As the Nigerian army rescues more and more women from captivity from the Islamic jihadist group Boko Haram, abortion-rights groups have swooped in, seeking to instrumentalize the crisis to advance their agenda of abortion and population control.
Since abortion is illegal in most of Nigeria, except to save the pregnant woman’s life, abortion rights advocates view the present crisis as a perfect opportunity to push Nigeria to change those laws, using the violated women as an excuse.
Serra Sippel, for instance, president of the Center for Health and Gender Equity, suggests that the U.S. government and NGOs could “put pressure on the Nigerian government to bring its laws into accord with the Maputo Protocol and offer resources for rape survivors to obtain a full range of reproductive health care services,” including abortion.
The Maputo Protocol is an African Union treaty instrument that calls for the legalization of abortion for any woman at any point in pregnancy, even in the ninth month.
Writing for Cosmopolitan, abortion-rights advocate Jill Filipovic laments the lack of “public pressure by high-profile NGOs or governments to push the Nigerian government to allow abortion services for rape survivors.”
The Nigerian newspaper Vanguard reported that of the women and girls rescued by the Nigerian Army, as many as 214 are pregnant.
Though Nigeria has already lost 13,000 innocent civilian lives to the violence of Boko Haram, the United Nations Population Fund (UNFPA) and other abortion advocates see an opportunity to reduce the population still further by aborting the children now being carried by victims of Islamist sexual violence.
Although Nigeria has one of the highest maternal mortality rates in the world, with women there facing a 1 in 13 chance of dying while pregnant or in childbirth, abortion activists would rather eliminate maternity than work to make it safer.
Answering violence with violence seems second nature to groups like UNFPA, which also has given millions of dollars to support China’s population control policies. Fortunately, there are others who see this tragic irony for what it is.
The Anglican Bishop of the Diocese of Lagos West, the Rev. James Olusola Odedeji, has condemned calls for abortion to be carried out on the pregnant girls recently released from Boko Haram captivity.
The Catholic Bishop Emmanuel Badejo also denounced the Obama administration for failing to come to the aid of Nigeria because of its refusal to change its laws, including its stance on abortion.
“The United States actually said it would help Nigeria with Boko Haram only if we modify our laws concerning homosexuality, family planning, and birth control,” he said.
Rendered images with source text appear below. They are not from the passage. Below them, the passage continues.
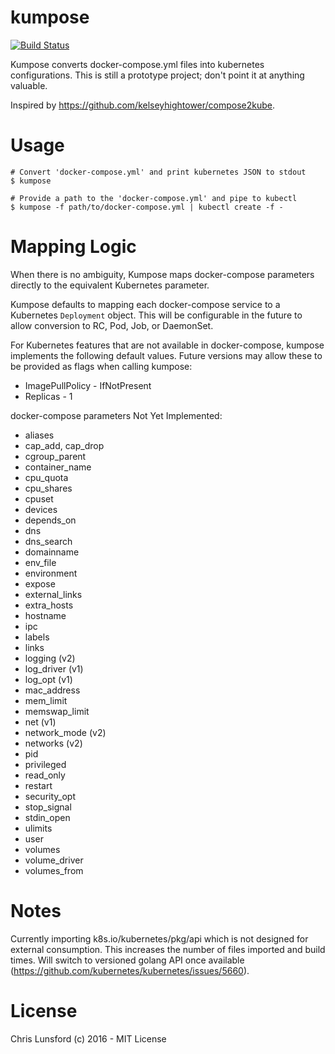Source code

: # kumpose

[![Build Status](https://travis-ci.org/cllunsford/kumpose.svg?branch=master)](https://travis-ci.org/cllunsford/kumpose)

Kumpose converts docker-compose.yml files into kubernetes configurations.  This is still a prototype project; don't point it at anything valuable.

Inspired by https://github.com/kelseyhightower/compose2kube.

# Usage

```
# Convert 'docker-compose.yml' and print kubernetes JSON to stdout
$ kumpose

# Provide a path to the 'docker-compose.yml' and pipe to kubectl
$ kumpose -f path/to/docker-compose.yml | kubectl create -f -
```

# Mapping Logic

When there is no ambiguity, Kumpose maps docker-compose parameters directly to the equivalent Kubernetes parameter.

Kumpose defaults to mapping each docker-compose service to a Kubernetes `Deployment` object.  This will be configurable in the future to allow conversion to RC, Pod, Job, or DaemonSet.

For Kubernetes features that are not available in docker-compose, kumpose implements the following default values.  Future versions may allow these to be provided as flags when calling kumpose:

 * ImagePullPolicy - IfNotPresent
 * Replicas - 1

docker-compose parameters Not Yet Implemented:

 * aliases
 * cap\_add, cap\_drop
 * cgroup\_parent
 * container\_name
 * cpu\_quota
 * cpu\_shares
 * cpuset
 * devices
 * depends\_on
 * dns
 * dns\_search
 * domainname
 * env\_file
 * environment
 * expose
 * external\_links
 * extra\_hosts
 * hostname
 * ipc
 * labels
 * links
 * logging (v2)
 * log\_driver (v1)
 * log\_opt (v1)
 * mac\_address
 * mem\_limit
 * memswap\_limit
 * net (v1)
 * network\_mode (v2)
 * networks (v2)
 * pid
 * privileged
 * read\_only
 * restart
 * security\_opt
 * stop\_signal
 * stdin\_open
 * ulimits
 * user
 * volumes
 * volume\_driver
 * volumes\_from

# Notes

Currently importing k8s.io/kubernetes/pkg/api which is not designed for external consumption.  This increases the number of files imported and build times.  Will switch to versioned golang API once available (https://github.com/kubernetes/kubernetes/issues/5660).

# License

Chris Lunsford (c) 2016 - MIT License
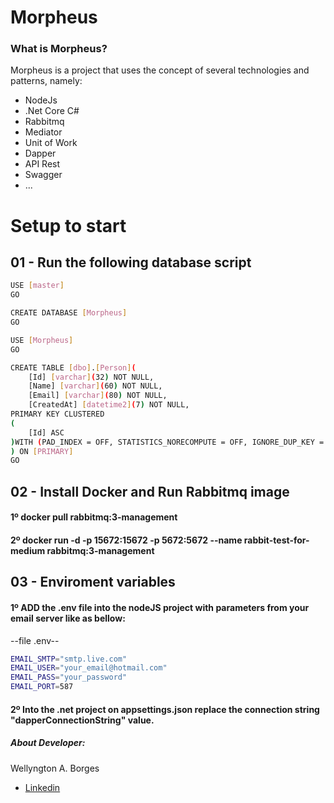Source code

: # Morpheus

### What is Morpheus?

Morpheus is a project that uses the concept of several technologies and patterns, namely:
- NodeJs
- .Net Core C#
- Rabbitmq
- Mediator
- Unit of Work
- Dapper
- API Rest
- Swagger
- ...

# Setup to start

## 01 - Run the following database script

```sh
USE [master]
GO

CREATE DATABASE [Morpheus]
GO

USE [Morpheus]
GO

CREATE TABLE [dbo].[Person](
	[Id] [varchar](32) NOT NULL,
	[Name] [varchar](60) NOT NULL,
	[Email] [varchar](80) NOT NULL,
	[CreatedAt] [datetime2](7) NOT NULL,
PRIMARY KEY CLUSTERED 
(
	[Id] ASC
)WITH (PAD_INDEX = OFF, STATISTICS_NORECOMPUTE = OFF, IGNORE_DUP_KEY = OFF, ALLOW_ROW_LOCKS = ON, ALLOW_PAGE_LOCKS = ON, OPTIMIZE_FOR_SEQUENTIAL_KEY = OFF) ON [PRIMARY]
) ON [PRIMARY]
GO
```

## 02 - Install Docker and Run Rabbitmq image

#### 1º docker pull rabbitmq:3-management
#### 2º docker run -d -p 15672:15672 -p 5672:5672 --name rabbit-test-for-medium rabbitmq:3-management

## 03 - Enviroment variables

#### 1º ADD the .env file into the nodeJS project with parameters from your email server like as bellow:

--file .env--
```sh
EMAIL_SMTP="smtp.live.com"
EMAIL_USER="your_email@hotmail.com"
EMAIL_PASS="your_password"
EMAIL_PORT=587
```
#### 2º Into the .net project on appsettings.json replace the connection string "dapperConnectionString" value.


##### About Developer:

Wellyngton A. Borges
- [Linkedin ](https://www.linkedin.com/in/wellyngtonborges)
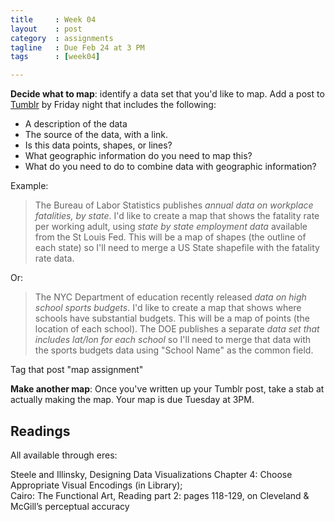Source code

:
 ```yaml
---
title     : Week 04
layout    : post
category  : assignments
tagline   : Due Feb 24 at 3 PM
tags      : [week04]

---
```


**Decide what to map**: identify a data set that you'd like to map. Add a post to [Tumblr](http://dataskills-class.tumblr.com/) by Friday night that includes the following:

+ A description of the data
+ The source of the data, with a link. 
+ Is this data points, shapes, or lines?
+ What geographic information do you need to map this? 
+ What do you need to do to combine data with geographic information?


Example:

> The Bureau of Labor Statistics publishes _annual data on workplace fatalities, by state_. I'd like to create a map that shows the fatality rate per working adult, using _state by state employment data_ available from the St Louis Fed. This will be a map of shapes (the outline of each state) so I'll need to merge a US State shapefile with the fatality rate data. 

Or:

> The NYC Department of education recently released _data on high school sports budgets_. I'd like to create a map that shows where schools have substantial budgets. This will be a map of points (the location of each school). The DOE publishes a separate _data set that includes lat/lon for each school_ so I'll need to merge that data with the sports budgets data using "School Name" as the common field. 

Tag that post "map assignment"

**Make another map**: Once you've written up your Tumblr post, take a stab at actually making the map.  Your map is due Tuesday at 3PM. 

## Readings 
All available through eres: 

Steele and Illinsky, Designing Data Visualizations Chapter 4: Choose Appropriate Visual Encodings (in Library);   
Cairo: The Functional Art, Reading part 2: pages 118-129, on Cleveland & McGill’s perceptual accuracy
The Society for the Protection of Unborn Children (SPUC), a pro-life association with an outreach to Africa, said it was disturbed by the presence of the United Nations Population Fund claiming to offer “counseling” to the freed women who are pregnant.
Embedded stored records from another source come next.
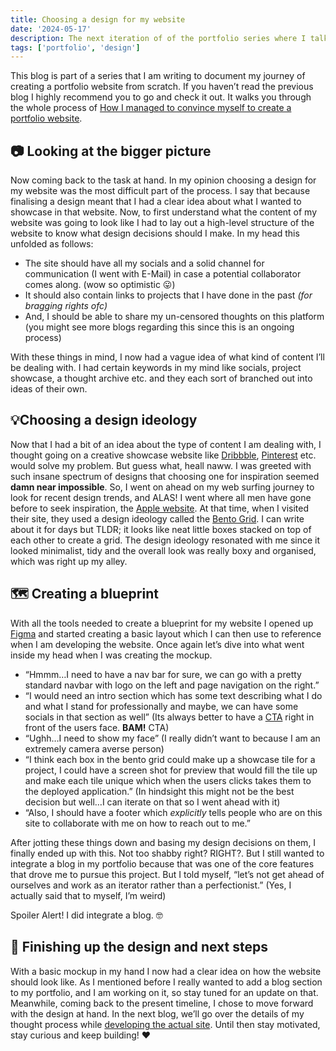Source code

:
 ```yaml
---
title: Choosing a design for my website
date: '2024-05-17'
description: The next iteration of of the portfolio series where I talk about choosing a design for my website and the thought process behind it.
tags: ['portfolio', 'design']
---
```


This blog is part of a series that I am writing to document my journey of creating a portfolio website from scratch. If you haven’t read the previous blog I highly recommend you to go and check it out. It walks you through the whole process of [How I managed to convince myself to create a portfolio website](/blog/building_portfolio_1).

## 📷 Looking at the bigger picture

Now coming back to the task at hand. In my opinion choosing a design for my website was the most difficult part of the process. I say that because finalising a design meant that I had a clear idea about what I wanted to showcase in that website. Now, to first understand what the content of my website was going to look like I had to lay out a high-level structure of the website to know what design decisions should I make. In my head this unfolded as follows:

- The site should have all my socials and a solid channel for communication (I went with E-Mail) in case a potential collaborator comes along. (wow so optimistic 😛)
- It should also contain links to projects that I have done in the past _(for bragging rights ofc)_
- And, I should be able to share my un-censored thoughts on this platform (you might see more blogs regarding this since this is an ongoing process)

With these things in mind, I now had a vague idea of what kind of content I’ll be dealing with. I had certain keywords in my mind like socials, project showcase, a thought archive etc. and they each sort of branched out into ideas of their own.

## 💡Choosing a design ideology

Now that I had a bit of an idea about the type of content I am dealing with, I thought going on a creative showcase website like [Dribbble](https://dribbble.com/), [Pinterest](https://www.pinterest.com/) etc. would solve my problem. But guess what, heall naww. I was greeted with such insane spectrum of designs that choosing one for inspiration seemed **damn near impossible**. So, I went on ahead on my web surfing journey to look for recent design trends, and ALAS! I went where all men have gone before to seek inspiration, the [Apple website](https://www.apple.com/). At that time, when I visited their site, they used a design ideology called the [Bento Grid](https://medium.com/@hanekcud/bento-grids-what-are-they-and-how-to-use-them-in-your-ui-design-bc55b20f7b74). I can write about it for days but TLDR; it looks like neat little boxes stacked on top of each other to create a grid. The design ideology resonated with me since it looked minimalist, tidy and the overall look was really boxy and organised, which was right up my alley.

## 🗺️ Creating a blueprint

With all the tools needed to create a blueprint for my website I opened up [Figma](https://www.figma.com) and started creating a basic layout which I can then use to reference when I am developing the website. Once again let’s dive into what went inside my head when I was creating the mockup.

- “Hmmm…I need to have a nav bar for sure, we can go with a pretty standard navbar with logo on the left and page navigation on the right.”
- “I would need an intro section which has some text describing what I do and what I stand for professionally and maybe, we can have some socials in that section as well” (Its always better to have a [CTA](https://www.geeksforgeeks.org/what-is-call-to-action-cta-design/) right in front of the users face. **BAM!** CTA)
- “Ughh…I need to show my face” (I really didn’t want to because I am an extremely camera averse person)
- “I think each box in the bento grid could make up a showcase tile for a project, I could have a screen shot for preview that would fill the tile up and make each tile unique which when the users clicks takes them to the deployed application.” (In hindsight this might not be the best decision but well…I can iterate on that so I went ahead with it)
- “Also, I should have a footer which _explicitly_ tells people who are on this site to collaborate with me on how to reach out to me.”

After jotting these things down and basing my design decisions on them, I finally ended up with this. Not too shabby right? RIGHT?. But I still wanted to integrate a blog in my portfolio because that was one of the core features that drove me to pursue this project. But I told myself, “let’s not get ahead of ourselves and work as an iterator rather than a perfectionist.” (Yes, I actually said that to myself, I’m weird)

Spoiler Alert! I did integrate a blog. 🤓

## 🏁 Finishing up the design and next steps

With a basic mockup in my hand I now had a clear idea on how the website should look like. As I mentioned before I really wanted to add a blog section to my portfolio, and I am working on it, so stay tuned for an update on that. Meanwhile, coming back to the present timeline, I chose to move forward with the design at hand. In the next blog, we’ll go over the details of my thought process while [developing the actual site](https://www.notion.so/Developing-the-actual-site-90e657d4744849578040a444647b5d85?pvs=21). Until then stay motivated, stay curious and keep building! ❤️
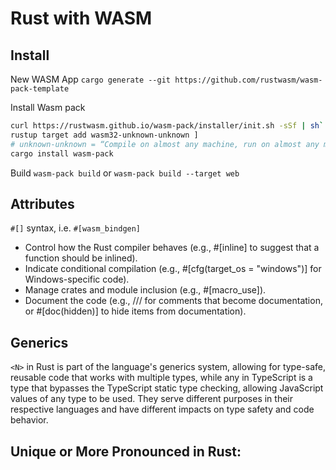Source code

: # Rust with WASM

## Install
New WASM App
`cargo generate --git https://github.com/rustwasm/wasm-pack-template`

Install Wasm pack
```bash
curl https://rustwasm.github.io/wasm-pack/installer/init.sh -sSf | sh`
rustup target add wasm32-unknown-unknown ]
# unknown-unknown = “Compile on almost any machine, run on almost any machine”
cargo install wasm-pack
```

Build
`wasm-pack build`
or
`wasm-pack build --target web`


## Attributes
`#[]` syntax, i.e. `#[wasm_bindgen]`
- Control how the Rust compiler behaves (e.g., #[inline] to suggest that a function should be inlined).
- Indicate conditional compilation (e.g., #[cfg(target_os = "windows")] for Windows-specific code).
- Manage crates and module inclusion (e.g., #[macro_use]).
- Document the code (e.g., /// for comments that become documentation, or #[doc(hidden)] to hide items from documentation).

## Generics
`<N>` in Rust is part of the language's generics system, allowing for type-safe, reusable code that works with multiple types, while any in TypeScript is a type that bypasses the TypeScript static type checking, allowing JavaScript values of any type to be used. They serve different purposes in their respective languages and have different impacts on type safety and code behavior.

## Unique or More Pronounced in Rust:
“UNFPA,” SPUC said in a statement, “is one of the leading international groups promoting abortion in the developing world. It is sending huge numbers of reproductive health kits to displacement camps in Nigeria where women rescued from Boko Haram have been taken.”
The group said it fears “that these emotionally vulnerable, malnourished women will be pressured into aborting their babies.”
In a bizarre twist, some abortion activists have complained that if women are not helped to abort their children, they may do harm to them later.
Ratidzai Ndhlovu, a UNFPA representative, said that she heard a report of “at least one young girl who gave birth to the baby of her Boko Haram rapist and wanted nothing to do with the child; counselors, fearing she may harm the baby or herself, removed the child from her care and placed it in an orphanage.”
As heartwrenching as this story is, to advocate immediate lethal harm as a remedy for avoiding possible future harm seems to defy logic.